Among the entries below, find every line that contains the string "documentclass", then copy it.

Pictures paired with source code
============

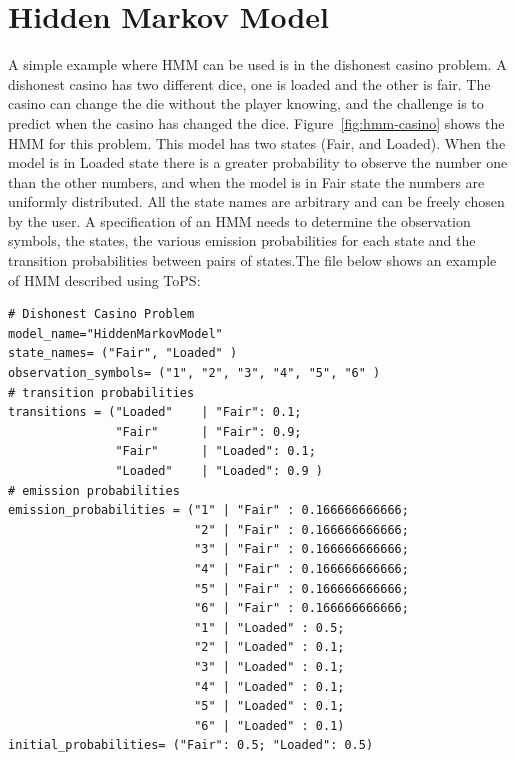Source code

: \section{Hidden Markov Model}

A simple example where HMM can be used is in the dishonest casino problem. A dishonest casino has two different dice, one is loaded and the other is fair. The casino can change the die without the player knowing, and the challenge is to predict when the casino has changed the dice.  Figure~\ref{fig:hmm-casino} shows the HMM for this problem.  This model has two states (Fair, and Loaded). When the model is in Loaded state there is a greater probability to observe the number one than the other numbers,  and when the model is in Fair state the numbers are uniformly distributed. All the state names are arbitrary and can be freely chosen by the user. A specification of an HMM needs to determine the observation symbols, the states, the various emission probabilities for each state and the transition probabilities between pairs of states.The file below shows an example of HMM described using ToPS:


\begin{Verbatim}[frame=single,label="hmm.txt"]
# Dishonest Casino Problem
model_name="HiddenMarkovModel"
state_names= ("Fair", "Loaded" )
observation_symbols= ("1", "2", "3", "4", "5", "6" )
# transition probabilities
transitions = ("Loaded"    | "Fair": 0.1;
               "Fair"      | "Fair": 0.9;
               "Fair"      | "Loaded": 0.1;
               "Loaded"    | "Loaded": 0.9 )
# emission probabilities
emission_probabilities = ("1" | "Fair" : 0.166666666666; 
                          "2" | "Fair" : 0.166666666666;  
                          "3" | "Fair" : 0.166666666666; 
                          "4" | "Fair" : 0.166666666666; 
                          "5" | "Fair" : 0.166666666666; 
                          "6" | "Fair" : 0.166666666666; 
                          "1" | "Loaded" : 0.5;            
                          "2" | "Loaded" : 0.1;            
                          "3" | "Loaded" : 0.1;            
                          "4" | "Loaded" : 0.1;            
                          "5" | "Loaded" : 0.1;            
                          "6" | "Loaded" : 0.1)            
initial_probabilities= ("Fair": 0.5; "Loaded": 0.5)

\end{Verbatim}

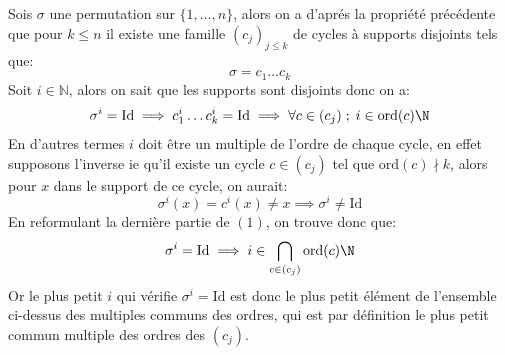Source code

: \documentclass{report}
\begin{document}
      \subsection*{}
         Sois $\sigma$ une permutation sur $\{1, \ldots, n\}$, alors on a d'aprés la propriété précédente que pour \(k \leq n\) il existe une famille \((c_j)_{j \leq k}\) de cycles à supports disjoints tels que:
         $$
            \sigma = c_1 \ldots c_k
         $$
         Soit $i\in \mathbb{N}$, alors on sait que les supports sont disjoints donc on a:
         \begin{align}
            \sigma^i = \text{Id} \implies c_1^i \ldots c_k^i = \text{Id} \implies \forall c \in (c_j) \; ; \; i \in \text{ord}(c)\N
         \end{align}
         En d'autres termes \(i\) doit être un multiple de l'ordre de chaque cycle, en effet supposons l'inverse ie qu'il existe un cycle \(c \in (c_j)\) tel que \(\text{ord}(c) \nmid k\), alors pour \(x\) dans le support de ce cycle, on aurait:
         \[
            \sigma^i(x) = c^i(x) \neq x \implies \sigma^i \neq \text{Id}
         \]
         En reformulant la dernière partie de \((1)\), on trouve donc que:
         \[
            \sigma^i = \text{Id} \implies i \in \bigcap_{c \in (c_j)} \text{ord}(c)\N
         \]
         Or le plus petit \(i\) qui vérifie \(\sigma^i = \text{Id}\) est donc le plus petit élément de l'ensemble ci-dessus des multiples communs des ordres, qui est par définition le plus petit commun multiple des ordres des \((c_j)\).    
\end{document}
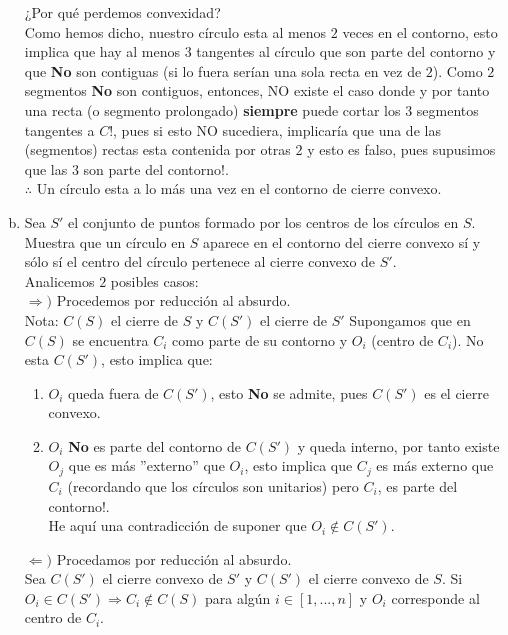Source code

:\begin{enumerate}[a)]
¿Por qué perdemos convexidad?\\
Como hemos dicho, nuestro círculo esta al menos $2$ veces en el contorno, esto implica que
hay al menos $3$ tangentes al círculo que son parte del contorno y que \textbf{No} son
contiguas (si lo fuera serían una sola recta en vez de $2$). Como $2$ segmentos \textbf{No}
son contiguos, entonces, NO existe el caso donde
y por tanto una recta (o segmento prolongado) \textbf{siempre} puede cortar los $3$ segmentos
tangentes a $C!$, pues si esto NO sucediera, implicaría que una de las (segmentos) rectas
esta contenida por otras $2$ y esto es falso, pues supusimos que las $3$ son parte del contorno$!$.\\
$\therefore$ Un círculo esta a lo más una vez en el contorno de cierre convexo.
 \item Sea $S'$ el conjunto de puntos formado por los centros de los círculos en $S$. 
 Muestra que un círculo en $S$ aparece en el contorno del cierre convexo sí y sólo sí 
 el centro del círculo pertenece al cierre convexo de $S'$.\\
 Analicemos $2$ posibles casos:\\
 $\Rightarrow )$ Procedemos por reducción al absurdo.\\
 Nota: $C(S)$ el cierre de $S$ y $C(S')$ el cierre de $S'$
 Supongamos que en $C(S)$ se encuentra $C_i$ como parte de su contorno y $O_i$ 
 (centro de $C_i$). No esta $C(S')$, esto implica que:

 \begin{enumerate}[1.]
     \item $O_i$ queda fuera de $C(S')$, esto \textbf{No} se admite, pues $C(S')$
     es el cierre convexo.
     \item $O_i$ \textbf{No} es parte del contorno de $C(S')$ y queda interno, por tanto
     existe $O_j$ que es más ''externo'' que $O_i$, esto implica que $C_j$ es más externo
     que $C_i$ (recordando que los círculos son unitarios) pero $C_i$, es parte del contorno$!$.\\
     He aquí una contradicción de suponer que $O_i\notin C(S')$.
 \end{enumerate}

$\Leftarrow)$ Procedamos por reducción al absurdo.\\
Sea $C(S')$ el cierre convexo de $S'$ y $C(S')$ el cierre convexo de $S$. 
Si $O_i\in C(S')\Rightarrow C_i\notin C(S)$ para algún $i\in [1,...,n]$ y 
$O_i$ corresponde al centro de $C_i$.\\


\end{enumerate}
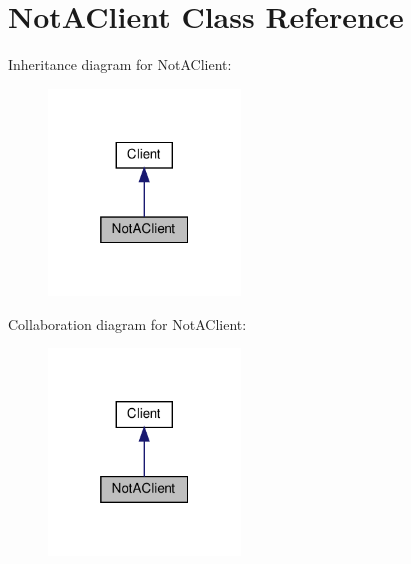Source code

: \hypertarget{class_not_a_client}{}\section{Not\+A\+Client Class Reference}
\label{class_not_a_client}


Inheritance diagram for Not\+A\+Client\+:\nopagebreak
\begin{figure}[H]
\begin{center}
\leavevmode
\includegraphics[width=145pt]{class_not_a_client__inherit__graph}
\end{center}
\end{figure}


Collaboration diagram for Not\+A\+Client\+:\nopagebreak
\begin{figure}[H]
\begin{center}
\leavevmode
\includegraphics[width=145pt]{class_not_a_client__coll__graph}
\end{center}
\end{figure}
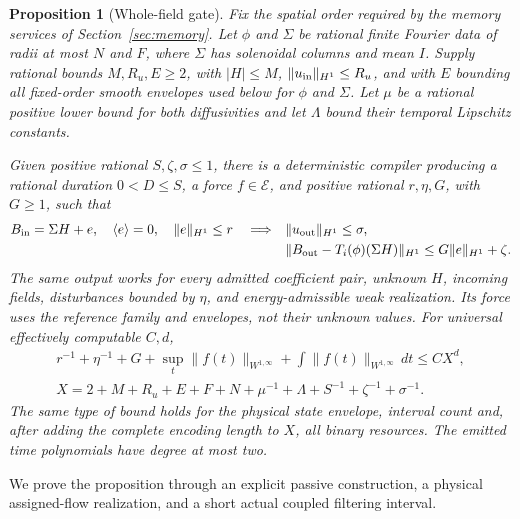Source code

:\documentclass[11pt,a4paper]{amsart}
\newtheorem{proposition}[theorem]{Proposition}
\theoremstyle{definition}
\theoremstyle{remark}
\numberwithin{equation}{section}
\newcommand{\Ecal}{\mathcal E}
\newcommand{\norm}[1]{\lVert #1\rVert}
\newcommand{\mean}[1]{\langle #1\rangle}
\begin{document}
\begin{proposition}[Whole-field gate]\label{prop:whole-field-gate}
Fix the spatial order required by the memory services of
Section~\ref{sec:memory}.  Let $\phi$ and $\Sigma$ be rational finite Fourier
data of radii at most $N$ and $F$, where $\Sigma$ has solenoidal columns and
mean $I$.  Supply rational bounds $M,R_u,E\ge2$, with $|H|\le M$,
$\norm{u_{\rm in}}_{H^1}\le R_u$, and with $E$ bounding all fixed-order
smooth envelopes used below for $\phi$ and $\Sigma$.  Let $\mu$ be a rational
positive lower bound for both diffusivities and let $\Lambda$ bound their
temporal Lipschitz constants.

Given positive rational $S,\zeta,\sigma\le1$, there is a deterministic
compiler producing a rational duration $0<D\le S$, a force $f\in\Ecal$,
and positive rational $r,\eta,G$, with $G\ge1$, such that
\begin{equation}\label{eq:gate-contract}
 \begin{split}
 B_{\rm in}=\Sigma H+e,\quad\mean e=0,\quad\norm e_{H^1}\le r
 \quad\Longrightarrow\quad
 &\norm{u_{\rm out}}_{H^1}\le\sigma,\\
 &\norm{B_{\rm out}-T_i(\phi)(\Sigma H)}_{H^1}
       \le G\norm e_{H^1}+\zeta .
 \end{split}
\end{equation}
The same output works for every admitted coefficient pair, unknown $H$,
incoming fields, disturbances bounded by $\eta$, and energy-admissible weak
realization.  Its force uses the reference family and envelopes, not their
unknown values.  For universal effectively computable $C,d$,
\begin{equation}\label{eq:gate-resources}
 \begin{gathered}
 r^{-1}+\eta^{-1}+G+\sup_t\norm{f(t)}_{W^{1,\infty}}
   +\int\norm{f(t)}_{W^{1,\infty}}\,dt\le CX^d,\\
 X=2+M+R_u+E+F+N+\mu^{-1}+\Lambda+S^{-1}+\zeta^{-1}+\sigma^{-1}.
 \end{gathered}
\end{equation}
The same type of bound holds for the physical state envelope, interval count
and, after adding the complete encoding length to $X$, all binary resources.
The emitted time polynomials have degree at most two.
\end{proposition}

We prove the proposition through an explicit passive construction, a physical
assigned-flow realization, and a short actual coupled filtering interval.
\end{document}
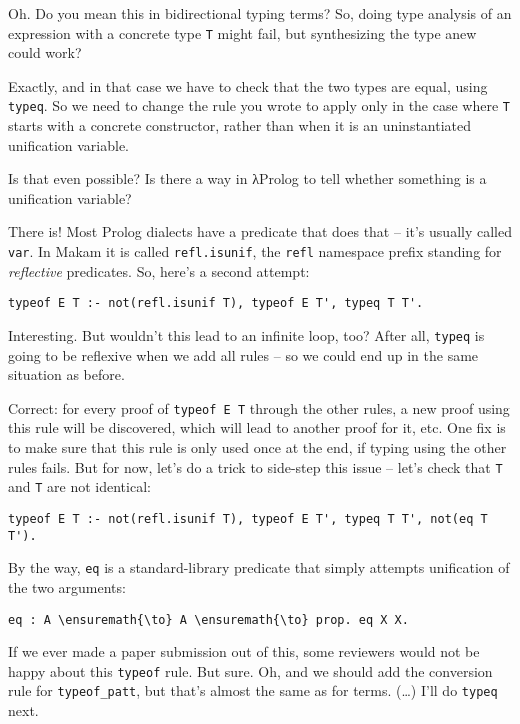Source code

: \heroSTUDENT{} Oh. Do you mean this in bidirectional typing terms? So, doing
type analysis of an expression with a concrete type \texttt{T} might
fail, but synthesizing the type anew could work?

\heroADVISOR{} Exactly, and in that case we have to check that the two types
are equal, using \texttt{typeq}. So we need to change the rule you wrote
to apply only in the case where \texttt{T} starts with a concrete
constructor, rather than when it is an uninstantiated unification
variable.

\heroSTUDENT{} Is that even possible? Is there a way in \foreignlanguage{greek}{λ}Prolog to tell
whether something is a unification variable?

\heroADVISOR{} There is! Most Prolog dialects have a predicate that does that
-- it's usually called \texttt{var}. In Makam it is called
\texttt{refl.isunif}, the \texttt{refl} namespace prefix standing for
\emph{reflective} predicates. So, here's a second attempt:

\begin{verbatim}
typeof E T :- not(refl.isunif T), typeof E T', typeq T T'.
\end{verbatim}

\heroSTUDENT{} Interesting. But wouldn't this lead to an infinite loop, too?
After all, \texttt{typeq} is going to be reflexive when we add all rules
-- so we could end up in the same situation as before.

\heroADVISOR{} Correct: for every proof of
\texttt{typeof\ E\ T\textquotesingle{}} through the other rules, a new
proof using this rule will be discovered, which will lead to another
proof for it, etc. One fix is to make sure that this rule is only used
once at the end, if typing using the other rules fails. But for now,
let's do a trick to side-step this issue -- let's check that \texttt{T}
and \texttt{T\textquotesingle{}} are not identical:

\begin{verbatim}
typeof E T :- not(refl.isunif T), typeof E T', typeq T T', not(eq T T').
\end{verbatim}

By the way, \texttt{eq} is a standard-library predicate that simply
attempts unification of the two arguments:

\begin{verbatim}
eq : A \ensuremath{\to} A \ensuremath{\to} prop. eq X X.
\end{verbatim}

\heroSTUDENT{} If we ever made a paper submission out of this, some reviewers
would not be happy about this \texttt{typeof} rule. But sure. Oh, and we
should add the conversion rule for \texttt{typeof\_patt}, but that's
almost the same as for terms. (\ldots{}) I'll do \texttt{typeq} next.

============

◆ Answer to this exercise
: \documentclass{report}
:\documentclass[11pt,a4paper]{amsart}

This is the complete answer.